[whatwg] [html5] Pre-Last Call Comments

Wed Jun 3 08:41:23 PDT 2009

2009/6/3 Ian Hickson <ian at hixie.ch>:
> On Sun, 5 Apr 2009, Giovanni Campagna wrote:
>>

(skipping all "done")

>> - From section 2.4.2 I don't understand if boolean attributes with
>> invalid values represent "true" or "false". In addition, I don't
>> understand if an empty value is false (as in XHTML1.0) or true (as in
>> HTML4, because of the minimized syntax).
>> >From my experience, I expect that the empty string (which is
>> equivalent to not specify the attribute at all) is false, and any
>> other value is true.
>
> The spec says "The presence of a boolean attribute on an element
> represents the true value, and the absence of the attribute represents the
> false value"; is that not clear?

Now it is clear, thanks.

>
>> - In 2.4.4.3 (and maybe in other places) I would prefer [A|E]BNF
>> instead of the prose description of a floating point number.
>
> It's not obvious to me that this would be any clearer.

Compare:
Optionally, a U+002D HYPHEN-MINUS ("-") character.
A series of one or more characters in the range U+0030 DIGIT ZERO (0)
to U+0039 DIGIT NINE (9).
Optionally:
A single U+002E FULL STOP (".") character.
A series of one or more characters in the range U+0030 DIGIT ZERO (0)
to U+0039 DIGIT NINE (9).
Optionally:
Either a U+0065 LATIN SMALL LETTER E character or a U+0045 LATIN
CAPITAL LETTER E character.
Optionally, a U+002D HYPHEN-MINUS ("-") character or U+002B PLUS SIGN
("+") character.
A series of one or more characters in the range U+0030 DIGIT ZERO (0)
to U+0039 DIGIT NINE (9).

to: "-"? DIGIT+ [ "." DIGIT +]? [ ["e" | "E"] ["-" | "+"]? DIGIT+]

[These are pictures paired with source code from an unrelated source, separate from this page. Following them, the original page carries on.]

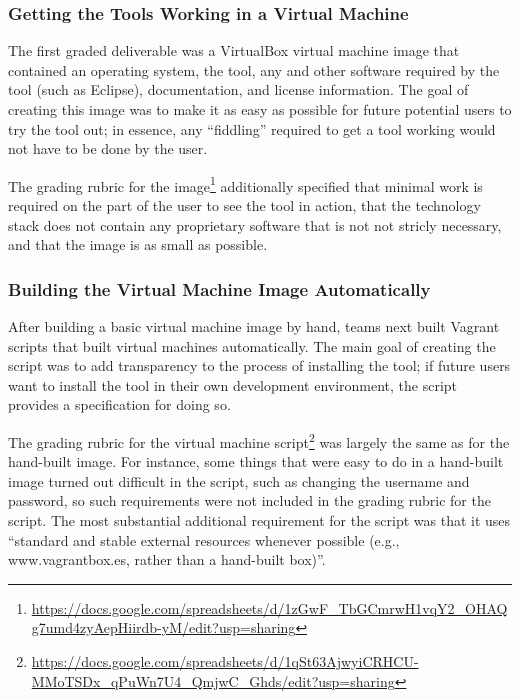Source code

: \documentclass[10pt,conference]{IEEEtran}
\begin{document}
\subsubsection{Getting the Tools Working in a Virtual Machine}

The first graded deliverable was a VirtualBox virtual machine
image that contained an operating system, the tool, any
and other software required by the tool (such as Eclipse),
documentation, and license information.
The goal of creating this image was to make it as
easy as possible for future potential users to try
the tool out; in essence, any ``fiddling'' required to get
a tool working would not have to be done by the user.

The grading rubric for the image\footnote{\url{https://docs.google.com/spreadsheets/d/1zGwF_TbGCmrwH1vqY2_OHAQg7umd4zyAepHiirdb-yM/edit?usp=sharing}}
additionally specified that minimal work is required
on the part of the user to see the tool in action,
that the technology stack does not contain any proprietary 
software that is not not stricly necessary,
and that the image is as small as possible.


\subsubsection{Building the Virtual Machine Image Automatically}

After building a basic virtual machine image by hand,
teams next built Vagrant scripts that built virtual machines
automatically.
The main goal of creating the script was to add 
transparency to the process
of installing the tool; if future users want to install the tool
in their own development environment, the script provides a
specification for doing so.

The grading rubric for the virtual machine 
script\footnote{\url{https://docs.google.com/spreadsheets/d/1qSt63AjwyiCRHCU-MMoTSDx_qPuWn7U4_QmjwC_Ghds/edit?usp=sharing}}
was largely the same as for the hand-built image.
For instance, some things that were easy to do in a hand-built 
image turned out difficult in the script, such as changing 
the username and password, so such requirements were 
not included in the grading rubric for the script.
The most substantial additional requirement for the script
was that it uses ``standard and stable external resources 
whenever possible (e.g., www.vagrantbox.es, rather than a 
hand-built box)''.
\end{document}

I find the latter definitely easier to understand.

>
>> I'm also not sure that the normative algorithm is needed.
>
> You mean for parsing? How else would you know how to parse it? In some of
> the cases the algorithms don't accept any errorneous content at all, but
> in many cases we have to define how you handle bogus data, and I don't see
> how to do that any other way.

Ok, then.

>> I've also searched IEEE, IETF, ECMA, ISO and ANSI for another normative
>> version of the syntax and processing, but I've found none. If you think
>> that it is important to have it specified completely, you may submit an
>> ID, so future technologies won't need to rewrite it again.
>
> I'm not sure to what you refer. I certainly wouldn't want anyone reusing
> most of these definitions; many are the result of years of bugs causing
> legacy content to depend on weird quirks.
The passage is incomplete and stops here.